No caso das UPAs, a presidente do Cremerj, Márcia Rosa de Araújo, explica que, ao atender casos simples e de emergência - que seriam atribuições do município - os hospitais acabam sendo um pouco desafogados:

- A rede pública do Rio está abandonada e é insuficiente para a população. As UPAs não são uma solução, mas amenizam o problema.

Márcia também chama a atenção para a briga em torno do responsável pelo mosquito da dengue. Neste sentido, o secretário estadual de Saúde, Sérgio Côrtes, anunciou recentemente a realização de um concurso para a contratação de uma equipe permanente de mata-mosquitos. Os bombeiros também foram mobilizados para atuar neste combate.

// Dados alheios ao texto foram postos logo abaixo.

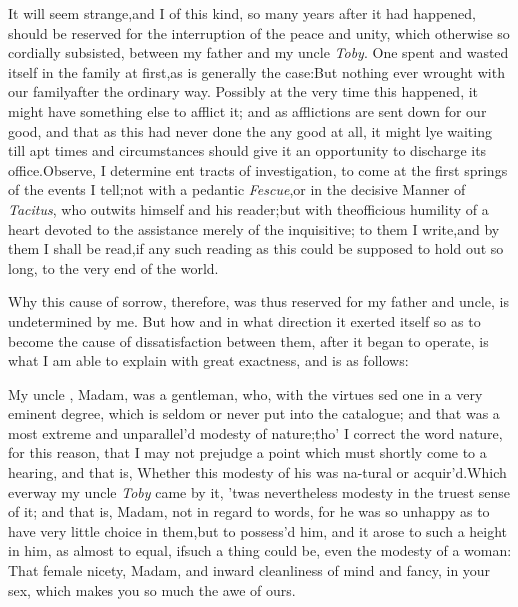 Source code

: \documentclass{article}
\begin{document}
It will seem strange,\tsh  and I\break 
{}
of this kind, so many years after it had happened,
should be reserved for the interruption of the peace and unity,
which otherwise so cordially subsisted, between my father and my
uncle \textit{Toby}. One\break
{}
spent and wasted itself in the family at
first,\tsk  as is generally the case:\tsk  But nothing ever
wrought with our family\break after the ordinary way. Possibly at the\pb
very time this happened, it might have something else to afflict
it; and as afflictions are sent down for our good, and that as this
had never done the  any
good at all, it might lye\break
waiting till apt times and circumstances should give it an
opportunity to discharge its office.\tsh  Observe, I
determine\break
{}
ent tracts of investigation, to come at
the first springs of the events I tell;\tsk\break  not with a pedantic
\textit{Fescue},\tsk  or in the decisive Manner of \textit{Tacitus},
who outwits himself and his reader;\tsk  but with the\break officious
humility of a heart devoted to the assistance merely of the
inquisitive;\tsk\break
to them I write,\tsh  and by them I
shall be read,\tsh  if any such reading as this could be
supposed to hold out so long,\break
to the very end of the
world.

\newpage
Why this cause of sorrow, therefore, was thus reserved for my
father and uncle, is undetermined by me. But how and in what
direction it exerted itself so as to become the cause of
dissatisfaction between them, after it began to operate, is what I
am able to explain with great exactness, and is as follows:

My uncle , Madam, was a
gentleman, who, with the virtues 
sed one in a very eminent degree,
which is seldom or never put into the catalogue; and that was a
most extreme and unparallel’d modesty of
nature;\tsh  tho’ I correct the word nature, for this
reason, that I may not prejudge a point which must shortly come to
a hearing, and that is, Whether this modesty of his was na-\pb tural or
acquir’d.\tsh  Which ever\break way my uncle \textit{Toby}
came by it, ’twas nevertheless modesty in the truest sense of
it; and that is, Madam, not in regard to words, for he was so
unhappy as to have very little choice in them,\tsk  but to
possess’d him, and
it arose to such a height in him, as almost to equal, if\break such a
thing could be, even the modesty of a woman: That female nicety,
Madam, and inward cleanliness of mind and fancy, in your sex, which
makes you so much the awe of ours.
\end{document}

Tanta suposta intromissão não incomoda o prefeito Cesar Maia.

- Quanto mais investirem no Rio, melhor. Quem deveria reclamar são os prefeitos de outros municípios - disse Cesar, acrescentando que a questão do transporte pirata é policial e que os programas de controle urbano são ações contra menores infratores, de responsabilidade estadual.

Cabral, por sua vez, afirmou que "o estado assume iniciativas onde há demandas da população e carência de prefeituras para atendê-las, sejam da capital ou do interior".

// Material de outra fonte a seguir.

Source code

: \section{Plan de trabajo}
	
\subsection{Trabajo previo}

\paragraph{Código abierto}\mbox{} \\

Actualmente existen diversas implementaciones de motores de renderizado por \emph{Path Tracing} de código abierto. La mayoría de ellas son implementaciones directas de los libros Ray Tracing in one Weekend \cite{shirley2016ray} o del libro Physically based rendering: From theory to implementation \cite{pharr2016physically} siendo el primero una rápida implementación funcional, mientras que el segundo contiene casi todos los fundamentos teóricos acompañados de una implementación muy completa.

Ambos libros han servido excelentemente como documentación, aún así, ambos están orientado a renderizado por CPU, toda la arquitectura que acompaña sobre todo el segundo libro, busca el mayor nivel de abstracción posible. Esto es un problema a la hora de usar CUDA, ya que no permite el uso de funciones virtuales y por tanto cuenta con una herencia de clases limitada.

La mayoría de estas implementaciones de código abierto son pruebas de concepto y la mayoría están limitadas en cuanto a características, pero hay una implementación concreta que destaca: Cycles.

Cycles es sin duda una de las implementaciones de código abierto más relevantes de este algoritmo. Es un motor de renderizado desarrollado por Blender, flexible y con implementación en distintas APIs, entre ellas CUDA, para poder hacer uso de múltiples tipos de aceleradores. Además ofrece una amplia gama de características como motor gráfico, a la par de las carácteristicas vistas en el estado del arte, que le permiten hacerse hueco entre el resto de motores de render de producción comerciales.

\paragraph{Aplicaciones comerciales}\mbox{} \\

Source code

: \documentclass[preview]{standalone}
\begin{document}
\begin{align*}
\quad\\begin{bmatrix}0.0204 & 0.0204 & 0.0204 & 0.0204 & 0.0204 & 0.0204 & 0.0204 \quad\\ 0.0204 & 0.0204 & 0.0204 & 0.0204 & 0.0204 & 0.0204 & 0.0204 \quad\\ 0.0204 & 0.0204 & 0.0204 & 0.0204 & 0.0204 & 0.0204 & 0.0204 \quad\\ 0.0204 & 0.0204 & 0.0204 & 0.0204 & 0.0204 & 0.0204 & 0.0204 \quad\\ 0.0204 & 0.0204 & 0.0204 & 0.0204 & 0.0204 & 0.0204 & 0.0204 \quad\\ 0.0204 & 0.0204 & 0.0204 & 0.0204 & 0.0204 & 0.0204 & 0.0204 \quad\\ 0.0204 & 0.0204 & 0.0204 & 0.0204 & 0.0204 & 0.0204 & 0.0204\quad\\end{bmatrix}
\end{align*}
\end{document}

No ano passado, o estado passou à prefeitura diversas atividades: transferiu a administração da Linha Vermelha para o município, assim como a Lagoa Rodrigo de Freitas e os parques do Grajaú e da Chacrinha, além do saneamento da Zona Oeste. Também foi feita a transferência da fiscalização do trânsito da PM para a Guarda Municipal em parte da cidade.

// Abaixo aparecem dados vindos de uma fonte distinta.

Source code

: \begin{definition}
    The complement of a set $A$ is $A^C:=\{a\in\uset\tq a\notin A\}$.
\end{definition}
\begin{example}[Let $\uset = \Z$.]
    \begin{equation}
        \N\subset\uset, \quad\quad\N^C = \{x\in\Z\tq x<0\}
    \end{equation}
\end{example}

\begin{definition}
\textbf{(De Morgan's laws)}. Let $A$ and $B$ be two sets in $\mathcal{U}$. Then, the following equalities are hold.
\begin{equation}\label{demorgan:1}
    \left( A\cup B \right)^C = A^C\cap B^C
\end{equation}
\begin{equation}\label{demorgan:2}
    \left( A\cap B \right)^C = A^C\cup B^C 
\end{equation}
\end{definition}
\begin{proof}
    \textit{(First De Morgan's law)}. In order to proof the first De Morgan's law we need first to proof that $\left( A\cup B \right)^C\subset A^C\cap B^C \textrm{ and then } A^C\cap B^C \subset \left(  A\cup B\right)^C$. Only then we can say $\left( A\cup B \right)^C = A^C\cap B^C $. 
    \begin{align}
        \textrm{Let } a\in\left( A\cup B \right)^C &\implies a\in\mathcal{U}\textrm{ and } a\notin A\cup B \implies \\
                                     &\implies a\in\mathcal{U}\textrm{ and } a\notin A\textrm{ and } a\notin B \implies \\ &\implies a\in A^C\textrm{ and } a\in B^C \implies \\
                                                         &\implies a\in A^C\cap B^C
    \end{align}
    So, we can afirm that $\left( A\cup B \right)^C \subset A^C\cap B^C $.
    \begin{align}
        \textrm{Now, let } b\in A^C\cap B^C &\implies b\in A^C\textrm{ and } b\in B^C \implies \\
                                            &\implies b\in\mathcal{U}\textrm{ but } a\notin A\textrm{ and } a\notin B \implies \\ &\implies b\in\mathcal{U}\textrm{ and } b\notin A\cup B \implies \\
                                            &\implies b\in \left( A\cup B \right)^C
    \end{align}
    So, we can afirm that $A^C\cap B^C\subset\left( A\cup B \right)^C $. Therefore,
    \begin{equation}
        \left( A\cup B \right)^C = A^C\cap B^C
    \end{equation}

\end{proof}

Segundo a cientista política Lucia Hippolito, existe hoje uma grande confusão entre o que é atribuição federal, estadual e municipal:

- No Rio, que foi capital, é pior. O máximo da caricatura é o Teatro Municipal pertencer ao estado. É preciso repensar o pacto federativo, que divide as atribuições na Constituição.

Para Marcos Flávio Gonçalves, assessor do superintendente-geral do Instituto Brasileiro de Administração Municipal (Ibam), o artigo 23 da Constituição estabelece que itens como saúde, educação e meio ambiente, entre outros, são de competência comum às três instâncias de governo.

- Mas deveriam ter sido feitas leis complementares fixando normas para a cooperação entre União, estados e municípios, definindo as atribuições de cada instância, o que não aconteceu na maioria dos casos.